The answer must restate every record word for word.

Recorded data
+ + +

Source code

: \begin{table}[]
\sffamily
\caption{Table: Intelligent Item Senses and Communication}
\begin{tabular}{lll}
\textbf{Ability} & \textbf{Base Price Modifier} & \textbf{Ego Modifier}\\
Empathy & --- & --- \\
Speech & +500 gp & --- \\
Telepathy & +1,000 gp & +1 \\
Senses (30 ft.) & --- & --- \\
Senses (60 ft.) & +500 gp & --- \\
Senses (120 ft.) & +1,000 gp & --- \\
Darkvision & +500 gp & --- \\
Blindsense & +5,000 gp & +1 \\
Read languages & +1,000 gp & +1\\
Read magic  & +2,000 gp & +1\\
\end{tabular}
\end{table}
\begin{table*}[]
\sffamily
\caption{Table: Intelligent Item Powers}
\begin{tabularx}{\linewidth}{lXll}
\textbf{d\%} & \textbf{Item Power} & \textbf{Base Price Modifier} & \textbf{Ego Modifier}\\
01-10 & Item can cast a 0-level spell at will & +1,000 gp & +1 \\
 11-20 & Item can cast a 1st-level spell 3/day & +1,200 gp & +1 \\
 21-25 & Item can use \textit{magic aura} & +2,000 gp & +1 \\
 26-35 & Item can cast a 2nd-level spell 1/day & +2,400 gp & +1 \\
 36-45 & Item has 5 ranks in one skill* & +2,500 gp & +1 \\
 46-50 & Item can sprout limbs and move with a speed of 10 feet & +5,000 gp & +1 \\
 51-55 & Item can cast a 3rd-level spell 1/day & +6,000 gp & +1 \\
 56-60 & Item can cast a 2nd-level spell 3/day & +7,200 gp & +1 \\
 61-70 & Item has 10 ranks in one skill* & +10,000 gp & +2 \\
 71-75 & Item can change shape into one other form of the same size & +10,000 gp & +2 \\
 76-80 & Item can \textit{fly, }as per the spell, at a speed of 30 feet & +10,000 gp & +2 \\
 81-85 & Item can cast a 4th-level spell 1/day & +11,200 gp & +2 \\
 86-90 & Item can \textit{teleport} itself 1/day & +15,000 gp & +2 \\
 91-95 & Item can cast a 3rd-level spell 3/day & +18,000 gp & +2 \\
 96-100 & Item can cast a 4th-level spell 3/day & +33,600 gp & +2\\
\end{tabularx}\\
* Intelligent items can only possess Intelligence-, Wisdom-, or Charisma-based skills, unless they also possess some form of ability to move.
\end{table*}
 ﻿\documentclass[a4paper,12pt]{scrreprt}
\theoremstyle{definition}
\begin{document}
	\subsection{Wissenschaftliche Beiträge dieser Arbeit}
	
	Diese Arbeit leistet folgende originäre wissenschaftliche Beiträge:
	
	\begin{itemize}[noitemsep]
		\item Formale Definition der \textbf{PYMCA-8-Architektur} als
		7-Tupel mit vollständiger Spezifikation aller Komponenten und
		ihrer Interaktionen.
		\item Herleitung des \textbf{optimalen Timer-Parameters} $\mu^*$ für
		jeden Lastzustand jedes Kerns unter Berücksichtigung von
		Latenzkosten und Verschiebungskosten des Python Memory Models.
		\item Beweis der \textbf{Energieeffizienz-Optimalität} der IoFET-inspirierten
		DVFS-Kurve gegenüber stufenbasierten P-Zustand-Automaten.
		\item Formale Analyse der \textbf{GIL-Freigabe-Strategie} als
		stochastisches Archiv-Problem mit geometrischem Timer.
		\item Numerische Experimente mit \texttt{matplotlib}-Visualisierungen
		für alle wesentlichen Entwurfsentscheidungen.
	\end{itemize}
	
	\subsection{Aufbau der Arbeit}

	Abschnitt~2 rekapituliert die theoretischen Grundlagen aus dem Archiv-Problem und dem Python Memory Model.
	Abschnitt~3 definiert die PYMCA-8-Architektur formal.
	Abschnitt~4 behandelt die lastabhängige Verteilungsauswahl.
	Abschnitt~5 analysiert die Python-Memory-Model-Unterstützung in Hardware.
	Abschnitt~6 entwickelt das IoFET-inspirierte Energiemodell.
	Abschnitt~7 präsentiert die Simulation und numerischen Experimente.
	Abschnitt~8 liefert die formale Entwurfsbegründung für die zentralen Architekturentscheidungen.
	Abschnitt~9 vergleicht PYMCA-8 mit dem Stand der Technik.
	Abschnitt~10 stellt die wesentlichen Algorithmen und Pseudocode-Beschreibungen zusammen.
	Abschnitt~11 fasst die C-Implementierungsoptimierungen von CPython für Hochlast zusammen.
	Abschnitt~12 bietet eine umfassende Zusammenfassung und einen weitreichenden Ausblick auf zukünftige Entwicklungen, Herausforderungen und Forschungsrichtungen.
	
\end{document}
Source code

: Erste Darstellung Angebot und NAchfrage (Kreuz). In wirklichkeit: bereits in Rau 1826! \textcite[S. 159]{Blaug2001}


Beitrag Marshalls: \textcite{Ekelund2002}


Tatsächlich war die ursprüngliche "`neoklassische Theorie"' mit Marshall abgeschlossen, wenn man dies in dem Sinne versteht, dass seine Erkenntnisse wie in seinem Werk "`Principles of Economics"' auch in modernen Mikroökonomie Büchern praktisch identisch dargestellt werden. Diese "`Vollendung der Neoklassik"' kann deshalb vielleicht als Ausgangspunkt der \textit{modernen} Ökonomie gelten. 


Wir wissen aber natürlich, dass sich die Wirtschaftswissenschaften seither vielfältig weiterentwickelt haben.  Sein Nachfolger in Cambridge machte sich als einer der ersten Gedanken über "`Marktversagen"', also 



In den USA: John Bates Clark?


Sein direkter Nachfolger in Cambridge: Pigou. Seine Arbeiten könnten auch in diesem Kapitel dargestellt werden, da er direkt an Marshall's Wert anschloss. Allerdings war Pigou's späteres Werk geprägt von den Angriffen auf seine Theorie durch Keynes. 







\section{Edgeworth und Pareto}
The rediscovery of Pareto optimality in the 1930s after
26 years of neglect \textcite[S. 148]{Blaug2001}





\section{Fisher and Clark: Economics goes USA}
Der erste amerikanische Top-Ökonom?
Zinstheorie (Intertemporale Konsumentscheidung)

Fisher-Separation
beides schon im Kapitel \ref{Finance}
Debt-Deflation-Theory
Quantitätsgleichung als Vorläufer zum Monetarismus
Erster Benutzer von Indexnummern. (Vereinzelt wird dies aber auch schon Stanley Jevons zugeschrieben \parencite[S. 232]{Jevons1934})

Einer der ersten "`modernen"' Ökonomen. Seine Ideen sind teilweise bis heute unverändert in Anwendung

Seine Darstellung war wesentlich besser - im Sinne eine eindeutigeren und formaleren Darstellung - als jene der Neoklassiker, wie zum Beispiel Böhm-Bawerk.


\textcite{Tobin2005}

+ + +

* _OUTPUT_
Source code

: \begin{table}[]
\sffamily
\caption{Table: Intelligent Item Senses and Communication}
\begin{tabular}{lll}
\textbf{Ability} & \textbf{Base Price Modifier} & \textbf{Ego Modifier}\\
Empathy & --- & --- \\
Speech & +500 gp & --- \\
Telepathy & +1,000 gp & +1 \\
Senses (30 ft.) & --- & --- \\
Senses (60 ft.) & +500 gp & --- \\
Senses (120 ft.) & +1,000 gp & --- \\
Darkvision & +500 gp & --- \\
Blindsense & +5,000 gp & +1 \\
Read languages & +1,000 gp & +1\\
Read magic  & +2,000 gp & +1\\
\end{tabular}
\end{table}
\begin{table*}[]
\sffamily
\caption{Table: Intelligent Item Powers}
\begin{tabularx}{\linewidth}{lXll}
\textbf{d\%} & \textbf{Item Power} & \textbf{Base Price Modifier} & \textbf{Ego Modifier}\\
01-10 & Item can cast a 0-level spell at will & +1,000 gp & +1 \\
 11-20 & Item can cast a 1st-level spell 3/day & +1,200 gp & +1 \\
 21-25 & Item can use \textit{magic aura} & +2,000 gp & +1 \\
 26-35 & Item can cast a 2nd-level spell 1/day & +2,400 gp & +1 \\
 36-45 & Item has 5 ranks in one skill* & +2,500 gp & +1 \\
 46-50 & Item can sprout limbs and move with a speed of 10 feet & +5,000 gp & +1 \\
 51-55 & Item can cast a 3rd-level spell 1/day & +6,000 gp & +1 \\
 56-60 & Item can cast a 2nd-level spell 3/day & +7,200 gp & +1 \\
 61-70 & Item has 10 ranks in one skill* & +10,000 gp & +2 \\
 71-75 & Item can change shape into one other form of the same size & +10,000 gp & +2 \\
 76-80 & Item can \textit{fly, }as per the spell, at a speed of 30 feet & +10,000 gp & +2 \\
 81-85 & Item can cast a 4th-level spell 1/day & +11,200 gp & +2 \\
 86-90 & Item can \textit{teleport} itself 1/day & +15,000 gp & +2 \\
 91-95 & Item can cast a 3rd-level spell 3/day & +18,000 gp & +2 \\
 96-100 & Item can cast a 4th-level spell 3/day & +33,600 gp & +2\\
\end{tabularx}\\
* Intelligent items can only possess Intelligence-, Wisdom-, or Charisma-based skills, unless they also possess some form of ability to move.
\end{table*}
 ﻿\documentclass[a4paper,12pt]{scrreprt}
\theoremstyle{definition}
\begin{document}
	\subsection{Wissenschaftliche Beiträge dieser Arbeit}
	
	Diese Arbeit leistet folgende originäre wissenschaftliche Beiträge:
	
	\begin{itemize}[noitemsep]
		\item Formale Definition der \textbf{PYMCA-8-Architektur} als
		7-Tupel mit vollständiger Spezifikation aller Komponenten und
		ihrer Interaktionen.
		\item Herleitung des \textbf{optimalen Timer-Parameters} $\mu^*$ für
		jeden Lastzustand jedes Kerns unter Berücksichtigung von
		Latenzkosten und Verschiebungskosten des Python Memory Models.
		\item Beweis der \textbf{Energieeffizienz-Optimalität} der IoFET-inspirierten
		DVFS-Kurve gegenüber stufenbasierten P-Zustand-Automaten.
		\item Formale Analyse der \textbf{GIL-Freigabe-Strategie} als
		stochastisches Archiv-Problem mit geometrischem Timer.
		\item Numerische Experimente mit \texttt{matplotlib}-Visualisierungen
		für alle wesentlichen Entwurfsentscheidungen.
	\end{itemize}
	
	\subsection{Aufbau der Arbeit}

	Abschnitt~2 rekapituliert die theoretischen Grundlagen aus dem Archiv-Problem und dem Python Memory Model.
	Abschnitt~3 definiert die PYMCA-8-Architektur formal.
	Abschnitt~4 behandelt die lastabhängige Verteilungsauswahl.
	Abschnitt~5 analysiert die Python-Memory-Model-Unterstützung in Hardware.
	Abschnitt~6 entwickelt das IoFET-inspirierte Energiemodell.
	Abschnitt~7 präsentiert die Simulation und numerischen Experimente.
	Abschnitt~8 liefert die formale Entwurfsbegründung für die zentralen Architekturentscheidungen.
	Abschnitt~9 vergleicht PYMCA-8 mit dem Stand der Technik.
	Abschnitt~10 stellt die wesentlichen Algorithmen und Pseudocode-Beschreibungen zusammen.
	Abschnitt~11 fasst die C-Implementierungsoptimierungen von CPython für Hochlast zusammen.
	Abschnitt~12 bietet eine umfassende Zusammenfassung und einen weitreichenden Ausblick auf zukünftige Entwicklungen, Herausforderungen und Forschungsrichtungen.
	
\end{document}
Source code

: Erste Darstellung Angebot und NAchfrage (Kreuz). In wirklichkeit: bereits in Rau 1826! \textcite[S. 159]{Blaug2001}


Beitrag Marshalls: \textcite{Ekelund2002}


Tatsächlich war die ursprüngliche "`neoklassische Theorie"' mit Marshall abgeschlossen, wenn man dies in dem Sinne versteht, dass seine Erkenntnisse wie in seinem Werk "`Principles of Economics"' auch in modernen Mikroökonomie Büchern praktisch identisch dargestellt werden. Diese "`Vollendung der Neoklassik"' kann deshalb vielleicht als Ausgangspunkt der \textit{modernen} Ökonomie gelten. 


Wir wissen aber natürlich, dass sich die Wirtschaftswissenschaften seither vielfältig weiterentwickelt haben.  Sein Nachfolger in Cambridge machte sich als einer der ersten Gedanken über "`Marktversagen"', also 



In den USA: John Bates Clark?


Sein direkter Nachfolger in Cambridge: Pigou. Seine Arbeiten könnten auch in diesem Kapitel dargestellt werden, da er direkt an Marshall's Wert anschloss. Allerdings war Pigou's späteres Werk geprägt von den Angriffen auf seine Theorie durch Keynes. 







\section{Edgeworth und Pareto}
The rediscovery of Pareto optimality in the 1930s after
26 years of neglect \textcite[S. 148]{Blaug2001}





\section{Fisher and Clark: Economics goes USA}
Der erste amerikanische Top-Ökonom?
Zinstheorie (Intertemporale Konsumentscheidung)

Fisher-Separation
beides schon im Kapitel \ref{Finance}
Debt-Deflation-Theory
Quantitätsgleichung als Vorläufer zum Monetarismus
Erster Benutzer von Indexnummern. (Vereinzelt wird dies aber auch schon Stanley Jevons zugeschrieben \parencite[S. 232]{Jevons1934})

Einer der ersten "`modernen"' Ökonomen. Seine Ideen sind teilweise bis heute unverändert in Anwendung

Seine Darstellung war wesentlich besser - im Sinne eine eindeutigeren und formaleren Darstellung - als jene der Neoklassiker, wie zum Beispiel Böhm-Bawerk.


\textcite{Tobin2005}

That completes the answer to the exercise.